Я знал Виктора Луи, единственного советского журналиста, работавшего на английскую газету. Мы встретились с ним, и я попросил одолжить мне на день журналистский пропуск на американскую выставку. «Пропуск можешь взять, — благодушно сказал Луи, — только что вам, мастакам-художникам, мешает сфабриковать такой же?» Это была идея! Остальное было делом техники. Изготовили пять пропусков и могли целые дни проводить на выставке. Там, в Сокольниках, мне удалось рассмотреть не спеша картины Раушенберга, Поллака, Ротко… Но все рекорды побил Лев Кропивницкий: он за раз выпил пятьдесят стаканов бесплатно раздававшейся пепси-колы! Сделал это из принципа, чтобы доказать: этим американским напитком невозможно отравиться, как утверждала советская пропаганда.
— Там демонстрировалась живопись Пикассо. Мы знали его только по работам в Пушкинском музее.
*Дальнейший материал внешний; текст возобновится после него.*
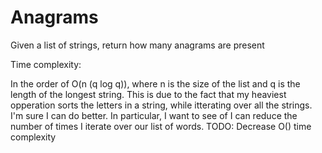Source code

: Anagrams
========

Given a list of strings, return how many anagrams are present

Time complexity:

In the order of  O(n (q log q)), where n is the size of the list
and q is the length of the longest string.  This is due to the fact
that my heaviest opperation sorts the letters in a string, while
itterating over all the strings.  I'm sure I can do better.  In 
particular, I want to see of I can reduce the number of times
I iterate over our list of words.
TODO: Decrease O() time complexity   


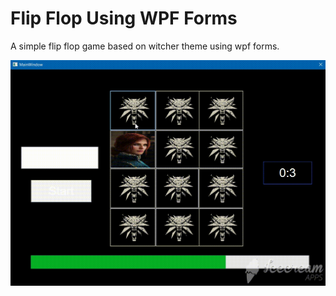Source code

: # Flip Flop Using WPF Forms

A simple flip flop game based on witcher theme using wpf forms.

![](Demo.gif)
К тому же французы привезли картины других великолепных мастеров: Манессье, Арпа, Леже… Выставку посетил сам Никита Хрущев. Рассказывали, что перед картиной Пикассо «Женщина на пляже» главный коммунист остановился и долго ее разглядывал. Наконец выдавил из себя: «Как можно рисовать подобное безобразие!»
— Первого иностранца привез ко мне домой поэт Игорь Холин. Это была американская журналистка, работавшая в Москве. Американка оделась скромно, машину свою оставила далеко от Савеловского вокзала, в поезде молчала… В общем, они с Игорем доехали до платформы Лианозово без приключений. Журналистка купила за сто рублей картину, осталась довольна и, выбрав еще одну, сказала, что приедет за ней в следующий раз. Больше я ее никогда не видел. Потом выяснилось, что, ободренная успехом первой поездки, американка потеряла бдительность: ей дали возможность сесть в электричку, позволили доехать до станции, дальше которой иностранцам появляться запрещалось, а там благополучно задержали. Не арестовали, а просто заставили вернуться в Москву.
— Тогда Хрущев со всей большевистской прямотой разразился бранью по поводу «бездарной мазни», выставленной в Манеже. Единственный из художников, кто посмел ему возразить, был Эрнст Неизвестный.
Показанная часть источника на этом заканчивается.